Diese Entscheidung erleichtert der Plattenindustrie die Beweisführung erheblich. Ihr US-Branchenverband RIAA hat nach eigenen Angaben in den Vereinigten Staaten seit 2003 etwa 26.000 Klagen gegen Nutzer von Tauschbörsen angestrengt. Bislang versuchte der Verband aber immer, die Beschuldigten vor dem Beginn eines Prozesses zu einer außergerichtlichen Einigung zu bewegen. Das spart Anwaltskosten und minimiert das Risiko, bei der Beweisführung zu scheitern.
Das Geschäft ging so: Die beschuldigten Tauschbörsen-Nutzer zahlen eine Geldstrafe, die RIAA zieht die Klage zurück. Denn bei einem Prozess drohen den Beklagten existenzvernichtend hohe Geldstrafe.
Solch eine außergerichtliche Einigung hatte die nun verurteilte Jammie Thomas abgelehnt. Sie hoffte offenbar darauf, dass die klagenden Musikfirmen ihr die Schuld nicht nachweisen können.
Nun hat aber die Grundsatzentscheidung in dem Zivilprozess gegen Thomas sehr öffentlichkeitswirksam die Beweisführung für die Plattenindustrie erheblich vereinfacht: Schuldig ist, wer Musikdateien auf seinem Computer für Tauschbörsennutzer freigibt – ganz egal, wie oft diese abgerufen wird. Die Argumentation des Anwalts der Angeklagten Thomas wurde hinfällig. Er hatte noch im Schlussplädoyer betont, dass Thomas die Dateien nie verschickt habe.

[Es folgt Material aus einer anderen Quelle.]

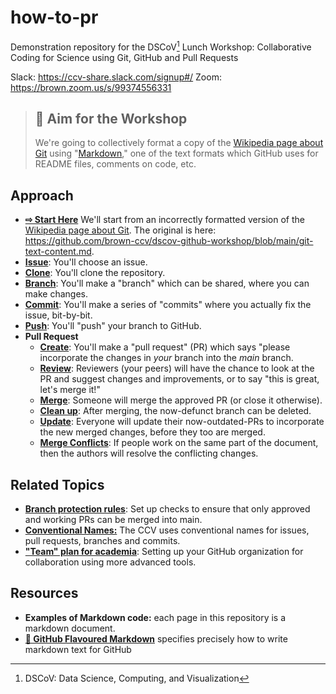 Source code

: # how-to-pr
Demonstration repository for the DSCoV[^1] Lunch Workshop: Collaborative Coding for Science using Git, GitHub and Pull Requests

[^1]: DSCoV: Data Science, Computing, and Visualization

Slack: https://ccv-share.slack.com/signup#/
Zoom: https://brown.zoom.us/s/99374556331

> ## 🎯 Aim for the Workshop
> 
> We're going to collectively format a copy of the [Wikipedia page about Git](https://en.wikipedia.org/wiki/Git) using "[Markdown](https://daringfireball.net/projects/markdown/)," one of the text formats which GitHub uses for README files, comments on code, etc. 

## Approach 

- [**⇨ Start Here**](how-to-start.md) We'll start from an incorrectly formatted version of the [Wikipedia page about Git](https://en.wikipedia.org/wiki/Git). The original is here: https://github.com/brown-ccv/dscov-github-workshop/blob/main/git-text-content.md. 
- [**Issue**](how-to-issue.md): You'll choose an issue. 
- [**Clone**](how-to-clone.md): You'll clone the repository. 
- [**Branch**](how-to-branch.md):  You'll make a "branch" which can be shared, where you can make changes. 
- [**Commit**](how-to-commit.md):  You'll make a series of "commits" where you actually fix the issue, bit-by-bit.
- [**Push**](how-to-push.md): You'll "push" your branch to GitHub.
- **Pull Request**
  - [**Create**](how-to-pr.md): You'll make a "pull request" (PR) which says "please incorporate the changes in *your* branch into the *main* branch. 
  - [**Review**](how-to-pr-review.md): Reviewers (your peers) will have the chance to look at the PR and suggest changes and improvements, or to say "this is great, let's merge it!"
  - [**Merge**](how-to-pr-merge.md): Someone will merge the approved PR (or close it otherwise).
  - [**Clean up**](how-to-clean-up.md): After merging, the now-defunct branch can be deleted.
  - [**Update**](how-to-pr-update.md): Everyone will update their now-outdated-PRs to incorporate the new merged changes, before they too are merged. 
  - [**Merge Conflicts**](how-to-merge-conflict.md): If people work on the same part of the document, then the authors will resolve the conflicting changes. 


## Related Topics
- [**Branch protection rules**](branch-protection-rules.md): Set up checks to ensure that only approved and working PRs can be merged into main.
- [**Conventional Names:**](conventional-names.md) The CCV uses conventional names for issues, pull requests, branches and commits.
- [**"Team" plan for academia**](how-to-academic-team.md): Setting up your GitHub organization for collaboration using more advanced tools.


## Resources
- **Examples of Markdown code:** each page in this repository is a markdown document.
- [**🔗 GitHub Flavoured Markdown**](https://github.github.com/gfm/) specifies precisely how to write markdown text for GitHub

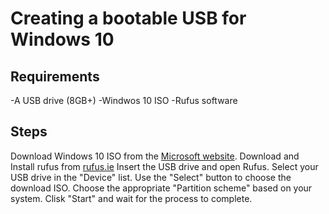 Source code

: # Creating a bootable USB for Windows 10

## Requirements
-A USB drive (8GB+)
-Windwos 10 ISO
-Rufus software

## Steps
Download Windows 10 ISO from the [Microsoft website](https://www.microsoft.com/software-download/windows10).
Download and Install rufus from [rufus.ie](https://rufus.ie/.)
Insert the USB drive and open Rufus.
Select your USB drive in the "Device" list.
Use the "Select" button to choose the download ISO.
Choose the appropriate "Partition scheme" based on your system.
Clisk "Start" and wait for the process to complete.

Wer Dateien freigibt, macht sich strafbar
Aber darauf kommt es nicht mehr an. Deshalb dürfte das Urteil und die exorbitant hohe Schadensersatzsumme auch viele andere Tauschbörsen-Nutzer ins Grübeln bringen. So könnte mittelfristig das Musikangebot in Tauschbörsen austrocknen.
Entsprechend euphorisch kommentieren Branchenvertreter das Urteil. RIAA-Anwalt und Berater Richard Gabriel sagte der Nachrichtenagentur AP: "Das hier sendet eine klare Botschaft, hoffe ich. Das Herunterladen und Verteilen unserer Musik ist nicht in Ordnung."
US-Recht ermöglicht abschreckenden Schadensersatz
Die abschreckende Summe von 220.000 Dollar resultiert aus einer besonderen Form des Schadensersatzes im US-Recht. Bei sogenannten "statutory damages", also gesetzlich festgelegten Schadensersatzsumme, muss der tatsächliche Schaden nicht beziffert und belegt werden. Nach US-Recht kann der Richter den Schadensersatz zwischen 750 und 30.000 Dollar je Musikstück ansetzen.
Der 1999 erlassene "Digital Theft Deterrence and Copyright Damages Act" sieht bei besonders schweren Urheberrechtsverletzungen im Netz sogar Schadensersatzsummen von bis zu 150.000 Dollar je Musikstück vor.
Für deutsche Nutzer von Tauschbörsen hat das Urteil zunächst keine Bedeutung. Allerdings geht auch hierzulande die Musikindustrie gegen Tauschbrösen-Nutzer vor. Die deutsche Landesgruppe des Musikverbandes IFPI konzentriert sich bei Klagen aber vor allem auf Großanbieter illegaler Kopien von Musikstücken im Netz. So erwirkte die IFPI zum Beispiel im Juli per einstweiliger Verfügung, dass ein Deutscher einen von ihm betriebenen Server der Tauschplattform eDonkey abschaltet (Landgericht Hamburg Az. 308 O 273/07).
Abschreckungs-Strategie funktioniert nicht
Natürlich wird Jammie Thomas die Summe von 220.000 Dollar nie bezahlen können. Insofern dürfte der US-Musikindustrie finanziell kaum an vielen weiteren solcher Prozesse und Urteile gelegen sein. Die zu erwartenden, tatsächlich gezahlten Schadensersatzsummen dürften wohl nicht einmal die Anwaltskosten der RIAA decken. Die RIAA muss also auch nach diesem spektakulären Urteil weiter auf Abschreckung setzen.
Diese Strategie verfolgt die Branche allerdings schon seit Jahren – bislang ohne deutlichen Erfolg. Denn die Tauschbörsen sind heute sogar beliebter als vor Beginn der Klagewelle im April 2003. Das ergab eine Untersuchung ( PDF-Version) der US-Bürgerrechts-Organisation Electronic Frontier Foundation (EFF). Demnach lag die Zahl von gleichzeitig in Tauschbörsen aktiven Nutzern 2007 bei 9,35 Millionen – im Jahr 2003 waren es diesen Zahlen zufolge nur um die drei Millionen Nutzer. Das Fazit der Sekundär-Untersuchung mehrere Analysen: "Das Wachstum der Popularität von P2P-Tauschbörsen hält auch 2006 und 2007 an."